Agree. Work is already getting dehumanizing enough. Don't make me an impersonal object.

Oh ... and I am in the inner-circle on the onion conspiracy! :ban:
 
* The sudden rash of NYPD recruiting posters. Its one thing if these were up all the time or even seasonal, but the fact that they only seem to go up every so often leads me to deduce that there is currently a shortage of police officers. You know who most likely also figured that one out? The criminals.

As if pulling the posters down would reduce the crime rate....cmon. Cops aren't usually smart enought to catch real criminals anyway. My house got robbed once. I knew who did it, and provided the police with a full hand print on a plexi glass window that the perp knocked out. They still couldn't arrest him. Get caught not wearing your seatbelt, however, and they are right there to serve and protect.
 
* Wearing a baseball cap and not bending the brim. This style should have died a long time ago. Now that 30-somethings are doing it, its not only ridiculous but embarrassing. Cut it out.

And leaving the price tag and stickers on? Come on, that was never cool. When I asked someone who had left the sticker on, he told me that it was a status symbol and that it shows it is still new.
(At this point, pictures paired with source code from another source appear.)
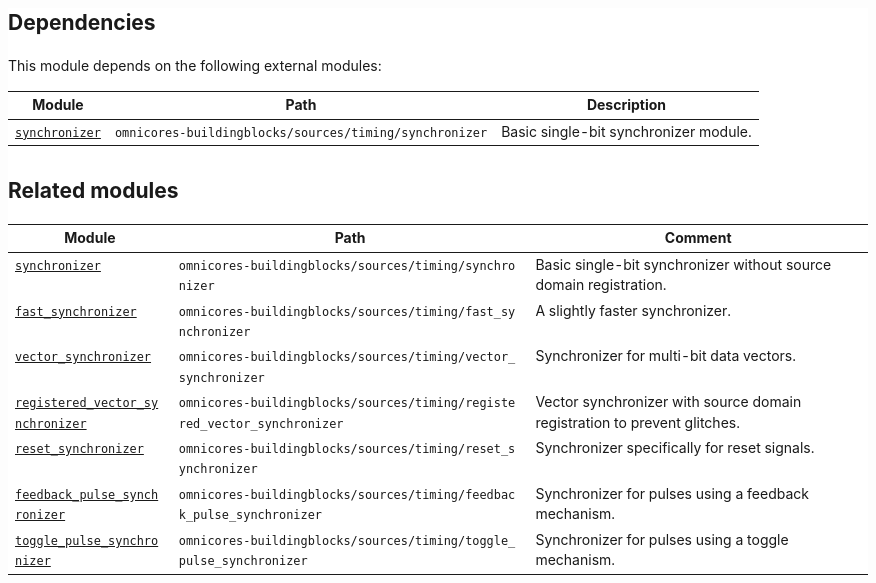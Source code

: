 ## Dependencies

This module depends on the following external modules:

| Module                                            | Path                                                   | Description                           |
| ------------------------------------------------- | ------------------------------------------------------ | ------------------------------------- |
| [`synchronizer`](../synchronizer/synchronizer.md) | `omnicores-buildingblocks/sources/timing/synchronizer` | Basic single-bit synchronizer module. |

## Related modules

| Module                                                                                                  | Path                                                                     | Comment                                                                  |
| ------------------------------------------------------------------------------------------------------- | ------------------------------------------------------------------------ | ------------------------------------------------------------------------ |
| [`synchronizer`](../synchronizer/synchronizer.md)                                                       | `omnicores-buildingblocks/sources/timing/synchronizer`                   | Basic single-bit synchronizer without source domain registration.        |
| [`fast_synchronizer`](../fast_synchronizer/fast_synchronizer.md)                                        | `omnicores-buildingblocks/sources/timing/fast_synchronizer`              | A slightly faster synchronizer.                                          |
| [`vector_synchronizer`](../vector_synchronizer/vector_synchronizer.md)                                  | `omnicores-buildingblocks/sources/timing/vector_synchronizer`            | Synchronizer for multi-bit data vectors.                                 |
| [`registered_vector_synchronizer`](../registered_vector_synchronizer/registered_vector_synchronizer.md) | `omnicores-buildingblocks/sources/timing/registered_vector_synchronizer` | Vector synchronizer with source domain registration to prevent glitches. |
| [`reset_synchronizer`](../reset_synchronizer/reset_synchronizer.md)                                     | `omnicores-buildingblocks/sources/timing/reset_synchronizer`             | Synchronizer specifically for reset signals.                             |
| [`feedback_pulse_synchronizer`](../feedback_pulse_synchronizer/feedback_pulse_synchronizer.md)          | `omnicores-buildingblocks/sources/timing/feedback_pulse_synchronizer`    | Synchronizer for pulses using a feedback mechanism.                      |
| [`toggle_pulse_synchronizer`](../toggle_pulse_synchronizer/toggle_pulse_synchronizer.md)                | `omnicores-buildingblocks/sources/timing/toggle_pulse_synchronizer`      | Synchronizer for pulses using a toggle mechanism.                        |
Even if it is a year old and they managed to keep it on that long.

I will also add "Neon white guys dressing and acting like rappers" Wasn't cool when Vanilla Ice did it, still isnt. Few can pull it off, maybe Eminem, for the rest stop. Especially if you grew up in the suburbs.
 
Parents driving 70 through a residential neighborhood where children play so they can, you now, drop off their children at school/day-camp, etc. "If I have to run over a kid so I can get MY kid to school on time...worth it!"

I'm drawing a blank today, but that one annoys me. Like, road spikes annoys me.
 
* Comments section on news stories. If I am going to read someone's opinion on whether or not you should use WD-40 to squirrel-proof your birdfeeder, I demand they be 1) literate and 2) not a ******. Most of the time neither of these simple criteria are met. I disapprove.

Best part of the story IMHO. Other peoples stupid comments make be feel smarter.

My favorite is the guy who jumps all over someone else for a comment that was obiously meant to be taken as a joke. The girl who writes an insightful response to a story about war crimes along the lines of 'Why are people so mean?' is a close second. Oh...and don't forget the obnoxious born-again Christian who tells everyone they will burn in hell unless they accept Jesus as their personal savior, and the right-wing conservate who blames the Obama administration for whatever was mentioned in the article.

* Fat-free half and half. This reeks of black magic to me.

I agree. I avoid this stuff like the plague. Give me some good old artery-clogging cream from a cow.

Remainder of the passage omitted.